The memorable 14th International Conference of the GOYA took place in Hartford from August 28 through September 3, 1965. It was with great pride that the district GOYA held Saturday night vesper services in the unfinished new church, marking the first Liturgy held on Fairfield Avenue. The following Sunday morning, the Divine Liturgy was celebrated in Bushnell Park with Archbishop Iakovos officiating, assisted by The Right Reverend Bishop Silas, The Right Reverend Bishop Theodosios, with the Pastor of St. George Greek Orthodox Church of Hartford, The Reverend James Demetriades, acting as coordinator and advisor, and seventeen other Greek clergy from Connecticut and Western Massachusetts. A five hundred-voice choir inspired approximately four thousand people. During the winter of 1965-1966 and the following spring, construction progressed at the Fairfield Avenue site while church services continued at 182 Jefferson Street.

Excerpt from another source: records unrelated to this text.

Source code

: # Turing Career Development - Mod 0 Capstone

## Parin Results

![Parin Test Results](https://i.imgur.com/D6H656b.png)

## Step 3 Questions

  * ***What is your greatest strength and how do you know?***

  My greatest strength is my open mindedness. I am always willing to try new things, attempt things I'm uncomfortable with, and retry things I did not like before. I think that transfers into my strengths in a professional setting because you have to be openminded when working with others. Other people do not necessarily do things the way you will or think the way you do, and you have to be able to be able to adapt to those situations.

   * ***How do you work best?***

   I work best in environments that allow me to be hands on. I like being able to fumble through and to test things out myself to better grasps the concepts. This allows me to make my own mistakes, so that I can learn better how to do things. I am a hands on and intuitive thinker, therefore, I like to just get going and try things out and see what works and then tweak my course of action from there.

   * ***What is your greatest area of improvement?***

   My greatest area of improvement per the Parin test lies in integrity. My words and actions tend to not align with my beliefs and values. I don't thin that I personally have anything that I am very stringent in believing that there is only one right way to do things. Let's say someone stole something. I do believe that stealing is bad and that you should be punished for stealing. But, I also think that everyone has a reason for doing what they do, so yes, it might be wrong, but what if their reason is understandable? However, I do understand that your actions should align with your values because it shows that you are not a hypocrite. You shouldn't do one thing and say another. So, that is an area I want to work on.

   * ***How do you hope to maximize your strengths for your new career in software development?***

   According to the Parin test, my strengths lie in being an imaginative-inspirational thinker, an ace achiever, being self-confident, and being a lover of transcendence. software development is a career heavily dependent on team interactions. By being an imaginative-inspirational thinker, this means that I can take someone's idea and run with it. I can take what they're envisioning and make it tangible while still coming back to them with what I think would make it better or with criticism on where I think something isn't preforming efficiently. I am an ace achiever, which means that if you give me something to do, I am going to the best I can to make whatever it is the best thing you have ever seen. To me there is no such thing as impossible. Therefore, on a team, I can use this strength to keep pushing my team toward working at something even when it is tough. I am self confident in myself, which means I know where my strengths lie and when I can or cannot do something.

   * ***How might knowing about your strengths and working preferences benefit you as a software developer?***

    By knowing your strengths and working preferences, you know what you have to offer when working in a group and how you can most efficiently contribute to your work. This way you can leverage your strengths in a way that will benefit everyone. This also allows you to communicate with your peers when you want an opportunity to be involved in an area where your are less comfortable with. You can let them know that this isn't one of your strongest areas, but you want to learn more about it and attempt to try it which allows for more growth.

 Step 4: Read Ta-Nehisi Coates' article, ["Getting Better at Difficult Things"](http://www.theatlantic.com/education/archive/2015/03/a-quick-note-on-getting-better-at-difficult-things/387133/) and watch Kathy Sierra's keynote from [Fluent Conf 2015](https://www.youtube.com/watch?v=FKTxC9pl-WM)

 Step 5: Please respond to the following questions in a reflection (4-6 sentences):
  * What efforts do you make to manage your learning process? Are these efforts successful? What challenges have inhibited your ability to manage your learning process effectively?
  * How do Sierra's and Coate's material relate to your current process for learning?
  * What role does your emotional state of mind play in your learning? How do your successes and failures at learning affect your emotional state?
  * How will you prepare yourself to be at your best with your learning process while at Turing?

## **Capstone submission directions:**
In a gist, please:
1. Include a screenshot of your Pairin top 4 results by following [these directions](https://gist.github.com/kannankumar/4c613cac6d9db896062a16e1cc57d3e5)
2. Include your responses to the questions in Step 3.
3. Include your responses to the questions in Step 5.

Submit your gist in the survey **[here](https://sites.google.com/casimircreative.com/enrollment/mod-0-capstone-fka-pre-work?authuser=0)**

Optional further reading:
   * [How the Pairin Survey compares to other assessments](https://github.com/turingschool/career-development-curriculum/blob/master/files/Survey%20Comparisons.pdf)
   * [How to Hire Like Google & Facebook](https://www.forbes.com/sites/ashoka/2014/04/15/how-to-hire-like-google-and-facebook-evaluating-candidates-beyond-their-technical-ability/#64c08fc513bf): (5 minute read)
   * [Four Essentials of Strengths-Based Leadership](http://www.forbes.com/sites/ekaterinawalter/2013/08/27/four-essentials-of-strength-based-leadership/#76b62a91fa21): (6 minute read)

The first sacraments performed at St. George’s on Fairfield Avenue were the baptism of Efstathios Manousos on April 17, 1966 and the marriage of Persephone Wallace to Robert Edward Banker on April 17, 1966.
Under the faithful leadership of Philip Harovas, the beloved church on Jefferson Street was sold, culminating thirty-five years of fond memories. On September 1, 1966 the parish moved into the Fairfield Avenue building.
Under the continued spiritual guidance of The Reverend James Demetriades and the dynamic chairmanship of Steve J. Costas, the great moment of consecrating the Fairfield Avenue Church complex occurred on October 12 and 13, 1968.